Difficile de répondre à cette question. Si quelqu’un la pose, je ne suis même pas sûre qu’il comprenne la réponse. Pour moi, c’est l’équivalent “éditorial” de certaines universités américaines qui enseignent à la fois le créationisme et l’évolution.

6/ Les Fils de la Sorcière est votre premier livre publié en France. Il se rapproche de l’ethno-SF à la Ursula Le Guin. Mais ce roman n’a plus rien à voir avec ce que vous écrivez désormais. Comment vous analysez cette évolution, en tant qu’écrivain ?
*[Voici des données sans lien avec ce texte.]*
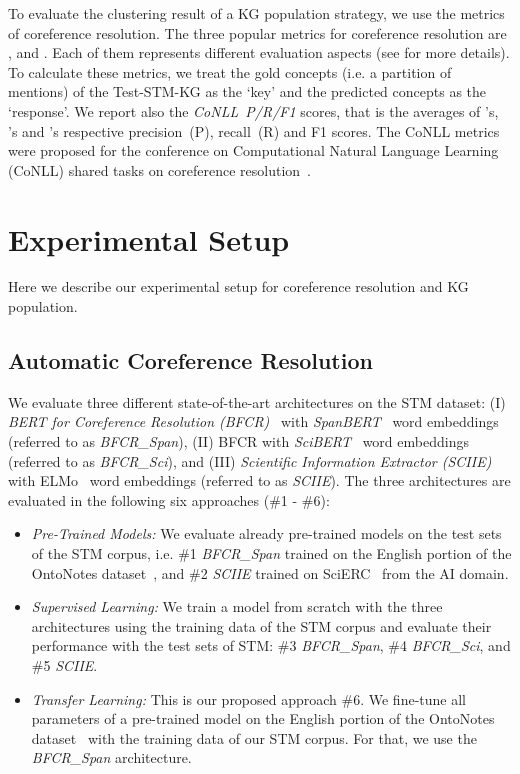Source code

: \documentclass[runningheads]{llncs}
\begin{document}
To evaluate the clustering result of a KG population strategy, we use the metrics of coreference resolution.
The three popular metrics for coreference resolution are  \cite{VilainBACH95MUC},  \cite{Bagga98B3} and  \cite{Luo05CEAF}. Each of them represents different evaluation aspects (see \cite{Pradhan2014Scoring} for more details). 
To calculate these metrics, we treat the gold concepts (i.e. a partition of mentions) of the Test-STM-KG as the `key' and the predicted concepts as the `response'.
We report also the \emph{CoNLL~P/R/F1} scores, that is the averages of 's, 's and 's respective precision~(P), recall~(R) and F1 scores. The CoNLL metrics were proposed for the conference on Computational Natural Language Learning (CoNLL) shared tasks on coreference resolution~\cite{Pradhan2014Scoring}.




\section{Experimental Setup}
Here we describe our experimental setup for coreference resolution and KG population.

\subsection{Automatic Coreference Resolution}

We evaluate three different state-of-the-art architectures on the STM dataset:
(I) \emph{BERT for Coreference Resolution (BFCR)}~\cite{Joshi2020BFCR} with \emph{SpanBERT}~\cite{Joshi2020SpanBERT} word embeddings (referred to as \emph{BFCR\_Span}), (II) BFCR with \emph{SciBERT}~\cite{Beltagy2019SciBERTPC} word embeddings (referred to as \emph{BFCR\_Sci}), and (III) \emph{Scientific Information Extractor (SCIIE)}~\cite{Luan2018MultiTaskIO} with ELMo~\cite{Peters2018ELMo} word embeddings (referred to as \emph{SCIIE}).
The three architectures are evaluated in the following six approaches (\#1 - \#6):
\begin{itemize}[nosep] 
    \item \emph{Pre-Trained Models:}
We evaluate already pre-trained models on the test sets of the STM corpus, i.e.
\#1 \emph{BFCR\_Span} trained on the English portion of the OntoNotes dataset~\cite{PradhanCoNLL2012}, and \#2 \emph{SCIIE} trained on SciERC~\cite{Luan2018MultiTaskIO} from the AI domain.    

    \item \emph{Supervised Learning:} 
We train a model from scratch with the three architectures using the training data of the STM corpus and evaluate their performance with the test sets of STM:
\#3 \emph{BFCR\_Span}, \#4 \emph{BFCR\_Sci}, and \#5  \emph{SCIIE}.    

    \item \emph{Transfer Learning:} 
This is our proposed approach \#6.
We fine-tune all parameters of a pre-trained model on the English portion of the OntoNotes dataset~\cite{Joshi2020SpanBERT} with the training data of our STM corpus.
For that, we use the \emph{BFCR\_Span} architecture.    
\end{itemize}
\end{document}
Je ne suis pas sûre d’avoir tant évolué que ça, si j’y réfléchis bien. Peut-être que je me contente de tourner autour des mêmes thèmes et que j’y reviens ensuite déguisée ! A Hawk in silver, par exemple, je l’ai écrit quand j’avais 18 ans. Ça parle de l’irruption du fantastique dans le quotidien [des jeunes adolescentes perdues dans ce qui reste du Royaume de Faërie, et le Royaume de Faërie perdu dans l’Angleterre des années 70] à travers les yeux de différents personnages “étrangers” projetés dans un monde auquel ils n’appartiennent pas. Plusieurs mondes, en fait, dans la mesure où les filles ne se sentent pas non plus chez elles, que ce soit à l’école ou dans leur société percluse de conventions sociales et familiales rigides.
Les fils de la sorcière et Ambiant Light mettent en scène une envoyée humaine sur un monde extra-terrestre. Elle ne réussit pas à s’y adapter et, au final, n’apporte que la ruine. Le magicien-duelliste White Crow, dans Rats & Gargoyles, Architecture of desire et Left to his own devices est lui-même un étranger (tout comme son amante, l’architecte magicienne Casaubon), mais il s’en satisfait. Dans Grunts ! personne ne se comporte comme il faut, mais c’est parce que c’est une parodie humoristique des clichés de la Fantasy, avec des Orcs Marines comme héros... Cendre contient aussi sont lot de mercenaires et d’étrangers qui se battent pour le compte de tel ou tel Royaume ; Cendre elle-même, en fait. Dans L’énigme du cadran solaire, Rochefort et Dariole transgressent tous les deux leur rôle, elle comme femme et lui comme homme, et ils dépassent les limites communément admises au 17ème siècle. Quand à Ilario, c’est l’étranger ultime, il est hermaphrodite. J’essaie de trouver des idées qui possèdent ce que j’appelle le “facteur wow !”... L’alchimie, la mécanique quantique, la technologie militaire médiévale, le génie génétique ou encore... Un mélange de tout ça ! Ensuite, je place des personnages “étrangers” qui luttent contre ce décor, et j’observe de ce qui se passe. Des “étrangers” à qui la société ne convient pas, et qui ne conviennent pas à la société.
Et je préfère ne pas penser à ce que tout ceci a de révélateur en ce qui me concerne [sourire].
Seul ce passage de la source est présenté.